少し前まで、おせちを食べたり初詣をしたりしていたというのに、本当に月日が経つのは早いものです。

さて、正月といえば、皆さんも初詣を行かれたたかと思います。
今では、電車などに乗って有名な神社に行くのが当たり前になっていますが、この初詣の風習は、明治中期以降に東京や都市部で誕生した風習だったのでした。

では、江戸時代はどうだったのかというと、この頃は初詣の風習はなく、徒歩で行ける範囲内にある寺社に、元旦から月末までの

初卯、初不動

といった初縁日に参詣、

あるいは、元旦に氏神様や、その年の恵方(歳特神のいる方角)に当たる寺社への恵方詣等が正月の参詣の中心でした。

この正月の参詣は、明治五年の改暦後も新暦の日取り合わせて変わらずに行われていました。

しかし、日曜週休制と年頭三が日が休日の慣習が定着してくると、

三が日が参詣しやすいという理由

で、元旦であれば初縁日でなくても参詣する形がごく一部で生まれました。

しかし、これはあくまでもごく一部で、中心はあくまでも初縁日の参詣か恵方詣でした。

また日曜週休制と年頭三が日休日の慣習が定着し『元旦』の重要性が上昇することによって、

むしろ恵方詣がより盛んになっていました。

ところが、明治二十年代に縁日、恵方にこだわらずに参拝する形態

つまり「初詣」

が定着していたお寺がありました。

それは正月のテレビCMや新聞、電車の吊革広告でお馴染みの

川崎大師平間寺 略して川崎大師

でした。

そして、初詣は川崎大師から始まったのでした。

明治五年六月に、前月開業した日本発の鉄道路線・品川ー横浜間の途中駅に川崎停車場(現在の川崎駅)が設けられました。

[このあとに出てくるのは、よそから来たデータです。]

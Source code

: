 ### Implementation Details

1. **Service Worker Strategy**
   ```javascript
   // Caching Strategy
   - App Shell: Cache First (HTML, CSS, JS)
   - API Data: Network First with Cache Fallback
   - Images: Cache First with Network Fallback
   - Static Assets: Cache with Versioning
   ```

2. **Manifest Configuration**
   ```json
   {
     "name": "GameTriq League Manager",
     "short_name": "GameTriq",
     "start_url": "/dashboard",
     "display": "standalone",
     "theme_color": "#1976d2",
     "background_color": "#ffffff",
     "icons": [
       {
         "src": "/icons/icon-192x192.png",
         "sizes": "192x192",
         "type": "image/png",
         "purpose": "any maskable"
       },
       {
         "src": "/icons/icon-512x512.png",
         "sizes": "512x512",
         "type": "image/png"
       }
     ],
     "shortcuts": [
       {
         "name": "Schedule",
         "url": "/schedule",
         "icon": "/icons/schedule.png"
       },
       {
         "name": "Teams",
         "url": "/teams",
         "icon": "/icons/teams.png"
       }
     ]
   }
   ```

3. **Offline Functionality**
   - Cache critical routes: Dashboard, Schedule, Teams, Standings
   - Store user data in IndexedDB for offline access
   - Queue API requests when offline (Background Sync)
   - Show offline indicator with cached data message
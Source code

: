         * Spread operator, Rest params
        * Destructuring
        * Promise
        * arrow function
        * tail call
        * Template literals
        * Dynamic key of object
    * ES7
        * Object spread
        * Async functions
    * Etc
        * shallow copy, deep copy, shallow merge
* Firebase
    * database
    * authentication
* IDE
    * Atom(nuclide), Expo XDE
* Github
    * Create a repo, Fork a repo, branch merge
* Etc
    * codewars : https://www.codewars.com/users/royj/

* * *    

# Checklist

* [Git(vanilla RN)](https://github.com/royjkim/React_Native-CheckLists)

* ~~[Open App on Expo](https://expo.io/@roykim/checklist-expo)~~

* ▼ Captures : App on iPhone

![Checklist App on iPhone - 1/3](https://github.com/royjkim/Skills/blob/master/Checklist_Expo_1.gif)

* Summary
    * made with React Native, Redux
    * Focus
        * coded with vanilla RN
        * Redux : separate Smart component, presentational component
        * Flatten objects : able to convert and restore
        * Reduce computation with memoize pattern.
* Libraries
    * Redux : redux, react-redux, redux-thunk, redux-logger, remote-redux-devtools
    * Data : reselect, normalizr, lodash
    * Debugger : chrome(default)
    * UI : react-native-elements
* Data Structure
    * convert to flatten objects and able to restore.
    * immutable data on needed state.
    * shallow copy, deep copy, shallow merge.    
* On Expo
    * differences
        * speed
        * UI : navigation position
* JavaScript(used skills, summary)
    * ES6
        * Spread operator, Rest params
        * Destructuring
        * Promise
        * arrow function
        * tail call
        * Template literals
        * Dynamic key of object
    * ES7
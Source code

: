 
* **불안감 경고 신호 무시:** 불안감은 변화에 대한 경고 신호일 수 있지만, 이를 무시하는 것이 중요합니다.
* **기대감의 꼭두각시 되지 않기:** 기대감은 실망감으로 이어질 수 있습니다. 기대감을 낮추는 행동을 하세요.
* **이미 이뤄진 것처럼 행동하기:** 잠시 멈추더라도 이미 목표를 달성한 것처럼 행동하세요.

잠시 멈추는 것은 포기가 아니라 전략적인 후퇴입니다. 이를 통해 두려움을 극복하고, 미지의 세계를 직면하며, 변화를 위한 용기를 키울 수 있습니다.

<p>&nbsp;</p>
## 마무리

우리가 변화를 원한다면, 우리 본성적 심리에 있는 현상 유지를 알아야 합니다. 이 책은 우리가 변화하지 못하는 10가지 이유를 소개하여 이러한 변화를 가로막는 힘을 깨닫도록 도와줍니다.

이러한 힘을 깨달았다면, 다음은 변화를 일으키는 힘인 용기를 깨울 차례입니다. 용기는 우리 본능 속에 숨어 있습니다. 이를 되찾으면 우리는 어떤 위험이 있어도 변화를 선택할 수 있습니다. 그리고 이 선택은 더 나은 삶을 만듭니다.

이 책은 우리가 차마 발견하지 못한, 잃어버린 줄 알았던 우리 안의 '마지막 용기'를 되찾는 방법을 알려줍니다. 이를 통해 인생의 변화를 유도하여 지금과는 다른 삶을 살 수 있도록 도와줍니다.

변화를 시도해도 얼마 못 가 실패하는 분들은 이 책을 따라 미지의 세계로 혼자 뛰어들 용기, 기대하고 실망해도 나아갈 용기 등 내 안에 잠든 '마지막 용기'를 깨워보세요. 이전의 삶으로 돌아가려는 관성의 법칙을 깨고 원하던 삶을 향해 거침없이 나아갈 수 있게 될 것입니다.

明治二十年代でも、鉄道による通勤、通学はまだ定着しておらず、汽車は特定の日のハレの日だけに利用する乗り物でした。
(高級寿司1人前が十銭の時代、新橋~横浜間の普通クラスの運賃が三十六銭ですから、おいそれと乗れません。)

そんな中で、「ちょっくら汽車にのってでかけようか」

と、時間と労力もかけずに汽車で簡単に行って行楽もかねて参詣できる川崎大師は、魅力的なスポットになったのでした。

また、川崎大師平間寺も川崎駅から平間寺に至るまでの約二キロの新道を開通させ、道中に桜を植えるなど環境整備を行い、川崎大師の魅力を引き立てる努力をした結果、正月は臨時列車を出すほどに参詣客が訪れるようになったのでした。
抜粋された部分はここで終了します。